Nota del editor: Esta es la tercera de nuestra serie que presenta a los 6 concejales latinos de la ciudad de Providence. Eche un vistazo a las entrevistas anteriores de Michelle con Miguel Sánchez y Ana Vargas.
Shelley Peterson no se considera una política todavía; se considera una funcionaria electa y enfatiza esa distinción. Solo ha ocupado el cargo de concejal durante un año y medio y se considera una novata que está aprendiendo cómo funcionan las cosas y cómo usar las políticas de manera práctica que se traduzcan en mejores oportunidades para la comunidad. Peterson, administradora escolar, es profundamente consciente de las diferentes oportunidades educativas disponibles para los estudiantes de Providence, así como de las oportunidades de vivienda muy variadas en la ciudad.

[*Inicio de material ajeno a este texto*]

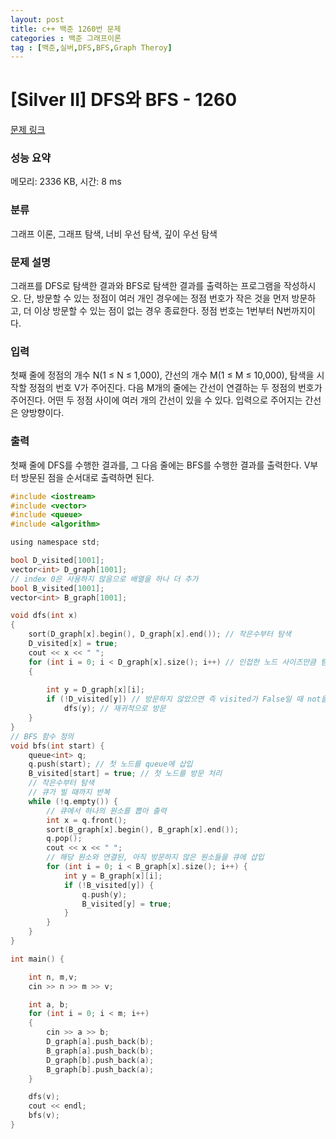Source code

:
 ```yaml
---
layout: post
title: c++ 백준 1260번 문제
categories : 백준 그래프이론
tag : [백준,실버,DFS,BFS,Graph Theroy]
---
```


# [Silver II] DFS와 BFS - 1260 

[문제 링크](https://www.acmicpc.net/problem/1260) 

### 성능 요약

메모리: 2336 KB, 시간: 8 ms

### 분류

그래프 이론, 그래프 탐색, 너비 우선 탐색, 깊이 우선 탐색

### 문제 설명

<p>그래프를 DFS로 탐색한 결과와 BFS로 탐색한 결과를 출력하는 프로그램을 작성하시오. 단, 방문할 수 있는 정점이 여러 개인 경우에는 정점 번호가 작은 것을 먼저 방문하고, 더 이상 방문할 수 있는 점이 없는 경우 종료한다. 정점 번호는 1번부터 N번까지이다.</p>

### 입력 

 <p>첫째 줄에 정점의 개수 N(1 ≤ N ≤ 1,000), 간선의 개수 M(1 ≤ M ≤ 10,000), 탐색을 시작할 정점의 번호 V가 주어진다. 다음 M개의 줄에는 간선이 연결하는 두 정점의 번호가 주어진다. 어떤 두 정점 사이에 여러 개의 간선이 있을 수 있다. 입력으로 주어지는 간선은 양방향이다.</p>

### 출력 

 <p>첫째 줄에 DFS를 수행한 결과를, 그 다음 줄에는 BFS를 수행한 결과를 출력한다. V부터 방문된 점을 순서대로 출력하면 된다.</p>

```c
#include <iostream>
#include <vector>
#include <queue>
#include <algorithm>

using namespace std;

bool D_visited[1001];
vector<int> D_graph[1001];
// index 0은 사용하지 않음으로 배열을 하나 더 추가
bool B_visited[1001];
vector<int> B_graph[1001];

void dfs(int x)
{
    sort(D_graph[x].begin(), D_graph[x].end()); // 작은수부터 탐색
    D_visited[x] = true;
    cout << x << " ";
    for (int i = 0; i < D_graph[x].size(); i++) // 인접한 노드 사이즈만큼 탐색
    {
        
        int y = D_graph[x][i];
        if (!D_visited[y]) // 방문하지 않았으면 즉 visited가 False일 때 not을 해주면 True가 되므로 아래 dfs 실행
            dfs(y); // 재귀적으로 방문
    }
}
// BFS 함수 정의
void bfs(int start) {
    queue<int> q;
    q.push(start); // 첫 노드를 queue에 삽입
    B_visited[start] = true; // 첫 노드를 방문 처리
    // 작은수부터 탐색
    // 큐가 빌 때까지 반복
    while (!q.empty()) {
        // 큐에서 하나의 원소를 뽑아 출력
        int x = q.front();
        sort(B_graph[x].begin(), B_graph[x].end());
        q.pop();
        cout << x << " ";
        // 해당 원소와 연결된, 아직 방문하지 않은 원소들을 큐에 삽입
        for (int i = 0; i < B_graph[x].size(); i++) {
            int y = B_graph[x][i];
            if (!B_visited[y]) {
                q.push(y);
                B_visited[y] = true;
            }
        }
    }
}

int main() {

	int n, m,v;
	cin >> n >> m >> v;

    int a, b;
    for (int i = 0; i < m; i++)
    {
        cin >> a >> b;
        D_graph[a].push_back(b);
        B_graph[a].push_back(b);
        D_graph[b].push_back(a);
        B_graph[b].push_back(a);
    }

    dfs(v);
    cout << endl;
    bfs(v);
}
```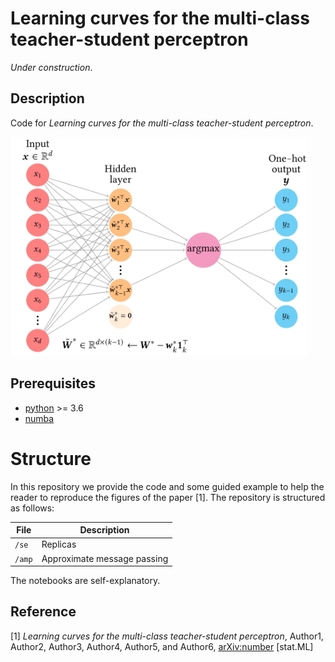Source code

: # Learning curves for the multi-class teacher-student perceptron

*Under construction*.

## Description

Code for *Learning curves for the multi-class teacher-student perceptron*.

<p float="center">
  <img src="https://github.com/rodsveiga/mc_perceptron/blob/main/figures/ml_perc_red.jpg" height="350">
</p>

## Prerequisites

- [python](https://www.python.org/) >= 3.6
- [numba](https://numba.pydata.org/)

# Structure

In this repository we provide the code and some guided example to help the reader to reproduce the figures of the paper [1]. The repository is structured as follows:

| File                          | Description                                                                                                                                                    |
|-------------------------------|----------------------------------------------------------------------------------------------------------------------------------------------------------------|
| ```/se``` | Replicas      |
| ```/amp``` | Approximate message passing                                |

The notebooks are self-explanatory.

## Reference

[1] *Learning curves for the multi-class teacher-student perceptron*, Author1, Author2, Author3, Author4, Author5, and Author6, [arXiv:number](arXivlink) [stat.ML]
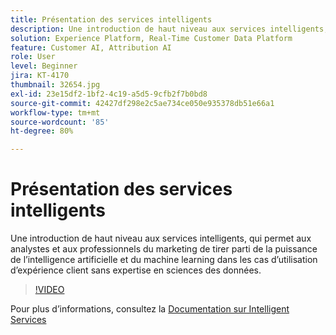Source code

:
 ```yaml
---
title: Présentation des services intelligents
description: Une introduction de haut niveau aux services intelligents, qui permet aux analystes et aux professionnels du marketing de tirer parti de la puissance de l’intelligence artificielle et du machine learning dans les cas d’utilisation d’expérience client sans expertise en sciences des données.
solution: Experience Platform, Real-Time Customer Data Platform
feature: Customer AI, Attribution AI
role: User
level: Beginner
jira: KT-4170
thumbnail: 32654.jpg
exl-id: 23e15df2-1bf2-4c19-a5d5-9cfb2f7b0bd8
source-git-commit: 42427df298e2c5ae734ce050e935378db51e66a1
workflow-type: tm+mt
source-wordcount: '85'
ht-degree: 80%

---
```


# Présentation des services intelligents

Une introduction de haut niveau aux services intelligents, qui permet aux analystes et aux professionnels du marketing de tirer parti de la puissance de l’intelligence artificielle et du machine learning dans les cas d’utilisation d’expérience client sans expertise en sciences des données.

>[!VIDEO](https://video.tv.adobe.com/v/32654?quality=12&learn=on)

Pour plus d’informations, consultez la [Documentation sur Intelligent Services](https://experienceleague.adobe.com/docs/experience-platform/intelligent-services/home.html?lang=fr)
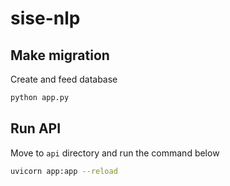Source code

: # sise-nlp

## Make migration

Create and feed database

```bash
python app.py
```

## Run API

Move to `api` directory and run the command below
```bash
uvicorn app:app --reload
```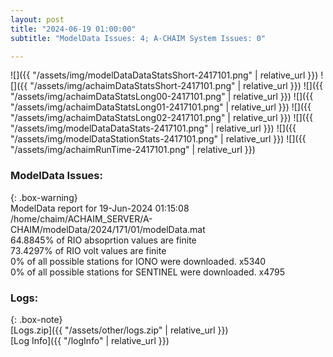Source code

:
 ```yaml
---
layout: post
title: "2024-06-19 01:00:00"
subtitle: "ModelData Issues: 4; A-CHAIM System Issues: 0"

---
```


![]({{ "/assets/img/modelDataDataStatsShort-2417101.png" | relative_url }})
![]({{ "/assets/img/achaimDataStatsShort-2417101.png" | relative_url }})
![]({{ "/assets/img/achaimDataStatsLong00-2417101.png" | relative_url }})
![]({{ "/assets/img/achaimDataStatsLong01-2417101.png" | relative_url }})
![]({{ "/assets/img/achaimDataStatsLong02-2417101.png" | relative_url }})
![]({{ "/assets/img/modelDataDataStats-2417101.png" | relative_url }})
![]({{ "/assets/img/modelDataStationStats-2417101.png" | relative_url }})
![]({{ "/assets/img/achaimRunTime-2417101.png" | relative_url }})


### ModelData Issues:  
  
{: .box-warning}  
 ModelData report for 19-Jun-2024 01:15:08   
 /home/chaim/ACHAIM_SERVER/A-CHAIM/modelData/2024/171/01/modelData.mat   
 64.8845% of RIO absoprtion values are finite   
 73.4297% of RIO volt values are finite   
 0% of all possible stations for IONO were downloaded. x5340   
 0% of all possible stations for SENTINEL were downloaded. x4795   
  


### Logs:  
  
{: .box-note}  
[Logs.zip]({{ "/assets/other/logs.zip" | relative_url }})  
[Log Info]({{ "/logInfo" | relative_url }})  
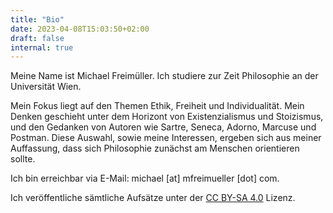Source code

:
 ```yaml
---
title: "Bio"
date: 2023-04-08T15:03:50+02:00
draft: false
internal: true
---
```


Meine Name ist Michael Freimüller. Ich studiere zur Zeit Philosophie an der Universität Wien.

Mein Fokus liegt auf den Themen Ethik, Freiheit und Individualität. Mein Denken geschieht unter dem Horizont von Existenzialismus und Stoizismus, und den Gedanken von Autoren wie Sartre, Seneca, Adorno, Marcuse und Postman. Diese Auswahl, sowie meine Interessen, ergeben sich aus meiner Auffassung, dass sich Philosophie zunächst am Menschen orientieren sollte.

Ich bin erreichbar via E-Mail: michael [at] mfreimueller [dot] com.

Ich veröffentliche sämtliche Aufsätze unter der  [CC BY-SA 4.0](https://creativecommons.org/licenses/by-sa/4.0/) Lizenz.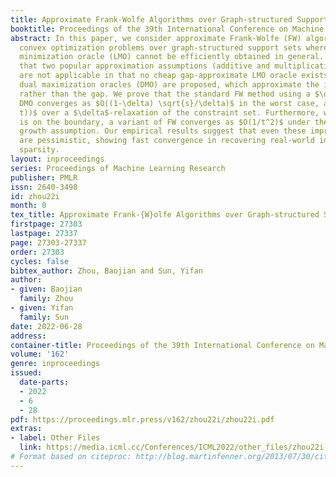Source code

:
 ```yaml
---
title: Approximate Frank-Wolfe Algorithms over Graph-structured Support Sets
booktitle: Proceedings of the 39th International Conference on Machine Learning
abstract: In this paper, we consider approximate Frank-Wolfe (FW) algorithms to solve
  convex optimization problems over graph-structured support sets where the linear
  minimization oracle (LMO) cannot be efficiently obtained in general. We first demonstrate
  that two popular approximation assumptions (additive and multiplicative gap errors)
  are not applicable in that no cheap gap-approximate LMO oracle exists. Thus, approximate
  dual maximization oracles (DMO) are proposed, which approximate the inner product
  rather than the gap. We prove that the standard FW method using a $\delta$-approximate
  DMO converges as $O((1-\delta) \sqrt{s}/\delta)$ in the worst case, and as $O(L/(\delta^2
  t))$ over a $\delta$-relaxation of the constraint set. Furthermore, when the solution
  is on the boundary, a variant of FW converges as $O(1/t^2)$ under the quadratic
  growth assumption. Our empirical results suggest that even these improved bounds
  are pessimistic, showing fast convergence in recovering real-world images with graph-structured
  sparsity.
layout: inproceedings
series: Proceedings of Machine Learning Research
publisher: PMLR
issn: 2640-3498
id: zhou22i
month: 0
tex_title: Approximate Frank-{W}olfe Algorithms over Graph-structured Support Sets
firstpage: 27303
lastpage: 27337
page: 27303-27337
order: 27303
cycles: false
bibtex_author: Zhou, Baojian and Sun, Yifan
author:
- given: Baojian
  family: Zhou
- given: Yifan
  family: Sun
date: 2022-06-28
address:
container-title: Proceedings of the 39th International Conference on Machine Learning
volume: '162'
genre: inproceedings
issued:
  date-parts:
  - 2022
  - 6
  - 28
pdf: https://proceedings.mlr.press/v162/zhou22i/zhou22i.pdf
extras:
- label: Other Files
  link: https://media.icml.cc/Conferences/ICML2022/other_files/zhou22i-supp.zip
# Format based on citeproc: http://blog.martinfenner.org/2013/07/30/citeproc-yaml-for-bibliographies/
---
```

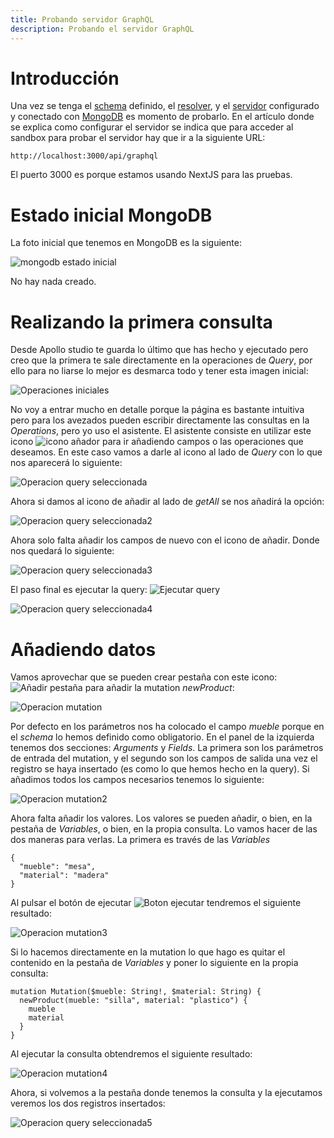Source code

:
 ```yaml
---
title: Probando servidor GraphQL
description: Probando el servidor GraphQL
---
```


# Introducción

Una vez se tenga el [schema](https://irodrigob.github.io/docs/graph_ql/schemas/) definido, el [resolver](https://irodrigob.github.io/docs/graph_ql/resolvers/), y el [servidor](https://irodrigob.github.io/docs/graph_ql/servidor_graphql/) configurado y conectado con [MongoDB](https://irodrigob.github.io/docs/mongodb/usando_app/mongoose/) es momento de probarlo. En el artículo donde se explica como configurar el servidor se indica que para acceder al sandbox para probar el servidor hay que ir a la siguiente URL:

```
http://localhost:3000/api/graphql
```

El puerto 3000 es porque estamos usando NextJS para las pruebas.

# Estado inicial MongoDB

La foto inicial que tenemos en MongoDB es la siguiente:

![mongodb estado inicial](/images/graphql/servidor/mongo_estado_inicial.png)

No hay nada creado.

# Realizando la primera consulta

Desde Apollo studio te guarda lo último que has hecho y ejecutado pero creo que la primera te sale directamente en la operaciones de *Query*, por ello para no liarse lo mejor es desmarca todo y tener esta imagen inicial:

![Operaciones iniciales](/images/graphql/servidor/sandbox_operacion_inicial.png)

No voy a entrar mucho en detalle porque la página es bastante intuitiva pero para los avezados pueden escribir directamente las consultas en la *Operations*, pero yo uso el asistente. El asistente consiste en utilizar este icono ![icono añador](/images/graphql/servidor/icono_anyadir.png) para ir añadiendo campos o las operaciones que deseamos. En este caso vamos a darle al icono al lado de *Query* con lo que nos aparecerá lo siguiente:

![Operacion query seleccionada](/images/graphql/servidor/operacion_query_seleccionada.png)

Ahora si damos al icono de añadir al lado de *getAll* se nos añadirá la opción:

![Operacion query seleccionada2](/images/graphql/servidor/operacion_query_seleccionada2.png)

Ahora solo falta añadir los campos de nuevo con el icono de añadir. Donde nos quedará lo siguiente:

![Operacion query seleccionada3](/images/graphql/servidor/operacion_query_seleccionada3.png)

El paso final es ejecutar la query: ![Ejecutar query](/images/graphql/servidor/boton_ejecutar_query.png)

![Operacion query seleccionada4](/images/graphql/servidor/operacion_query_seleccionada4.png)

# Añadiendo datos

Vamos aprovechar que se pueden crear pestaña con este icono: ![Añadir pestaña](/images/graphql/servidor/boton_anyadir_pestanya.png) para añadir la mutation *newProduct*:

![Operacion mutation](/images/graphql/servidor/operacion_mutation1.png)

Por defecto en los parámetros nos ha colocado el campo *mueble* porque en el *schema* lo hemos definido como obligatorio.  En el panel de la izquierda tenemos dos secciones: *Arguments* y *Fields*. La primera son los parámetros de entrada del mutation, y el segundo son los campos de salida una vez el registro se haya insertado (es como lo que hemos hecho en la query). Si añadimos todos los campos necesarios tenemos lo siguiente:

![Operacion mutation2](/images/graphql/servidor/operacion_mutation2.png)

Ahora falta añadir los valores. Los valores se pueden añadir, o bien, en la pestaña de *Variables*, o bien, en la propia consulta.  Lo vamos hacer de las dos maneras para verlas. La primera es través de las *Variables*

```tpl
{
  "mueble": "mesa",
  "material": "madera"
}
```

Al pulsar el botón de ejecutar ![Boton ejecutar](/images/graphql/servidor/boton_ejecutar_mutation.png) tendremos el siguiente resultado:


![Operacion mutation3](/images/graphql/servidor/operacion_mutation3.png)

Si lo hacemos directamente en la mutation lo que hago es quitar el contenido en la pestaña de *Variables* y poner lo siguiente en la propia consulta:

```tpl
mutation Mutation($mueble: String!, $material: String) {
  newProduct(mueble: "silla", material: "plastico") {
    mueble
    material
  }
}
```
Al ejecutar la consulta obtendremos el siguiente resultado:

![Operacion mutation4](/images/graphql/servidor/operacion_mutation4.png)

Ahora, si volvemos a la pestaña donde tenemos la consulta y la ejecutamos veremos los dos registros insertados:

![Operacion query seleccionada5](/images/graphql/servidor/operacion_query_seleccionada5.png)

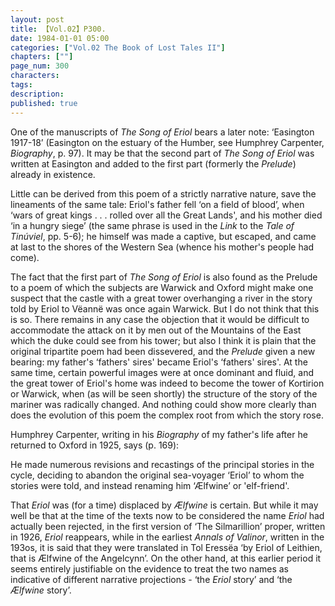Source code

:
 ```yaml
---
layout: post
title: 【Vol.02】P300.
date: 1984-01-01 05:00
categories: ["Vol.02 The Book of Lost Tales II"]
chapters: [""]
page_num: 300
characters: 
tags: 
description: 
published: true
---
```


<p style="text-indent: 0;">
One of the manuscripts of <I>The Song of Eriol</I> bears a later note: ‘Easington 1917-18’ (Easington on the estuary of the Humber, see Humphrey Carpenter, <I>Biography</I>, p. 97). It may be that the second part of <I>The Song of Eriol</I> was written at Easington and added to the first part (formerly the <I>Prelude</I>) already in existence.
</p>

Little can be derived from this poem of a strictly narrative nature, save the lineaments of the same tale: Eriol's father fell ‘on a field of blood’, when ‘wars of great kings . . . rolled over all the Great Lands', and his mother died ‘in a hungry siege’ (the same phrase is used in the <I>Link</I> to the <I>Tale of Tinúviel</I>, pp. 5-6); he himself was made a captive, but escaped, and came at last to the shores of the Western Sea (whence his mother's people had come).

The fact that the first part of <I>The Song of Eriol</I> is also found as the Prelude to a poem of which the subjects are Warwick and Oxford might make one suspect that the castle with a great tower overhanging a river in the story told by Eriol to Vëannë was once again Warwick. But I do not think that this is so. There remains in any case the objection that it would be difficult to accommodate the attack on it by men out of the Mountains of the East which the duke could see from his tower; but also I think it is plain that the original tripartite poem had been dissevered, and the <I>Prelude</I> given a new bearing: my father's ‘fathers' sires' became Eriol's ‘fathers' sires'. At the same time, certain powerful images were at once dominant and fluid, and the great tower of Eriol's home was indeed to become the tower of Kortirion or Warwick, when (as will be seen shortly) the structure of the story of the mariner was radically changed. And nothing could show more clearly than does the evolution of this poem the complex root from which the story rose.

Humphrey Carpenter, writing in his <I>Biography</I> of my father's life after he returned to Oxford in 1925, says (p. 169):

He made numerous revisions and recastings of the principal stories in the cycle, deciding to abandon the original sea-voyager ‘Eriol’ to whom the stories were told, and instead renaming him ‘Ælfwine’ or 'elf-friend'.

That <I>Eriol</I> was (for a time) displaced by <I>Ælfwine</I> is certain. But while it may well be that at the time of the texts now to be considered the name <I>Eriol</I> had actually been rejected, in the first version of ‘The Silmarillion’ proper, written in 1926, <I>Eriol</I> reappears, while in the earliest <I>Annals of Valinor</I>, written in the 193os, it is said that they were translated in Tol Eressëa ‘by Eriol of Leithien, that is Ælfwine of the Angelcynn’. On the other hand, at this earlier period it seems entirely justifiable on the evidence to treat the two names as indicative of different narrative projections - ‘the <I>Eriol</I> story’ and ‘the <I>Ælfwine</I> story’.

La familia de Peterson abandonó Lima, Perú, para buscar oportunidades laborales en los Estados Unidos cuando ella era niña, dejando atrás a una abuela enferma y a la mayor parte de la familia. Empezaron su vida en Pawtucket, Rhode Island, y luego se mudaron a East Providence, donde Peterson creció en una vivienda subsidiada. Si bien tenían muy pocos familiares aquí, el padre de Peterson tenía un hermano en el lado sur que era dueño de una agencia de viajes en Broad Street en la década de 1980. Cuando su madre comenzó a trabajar, Shelley actuó como cuidadora de sus hermanas “haciendo todas las cosas que hacen los niños de primera generación”, como traducir para sus padres y trabajar junto a ellos mientras intentaban ganarse la vida mejor.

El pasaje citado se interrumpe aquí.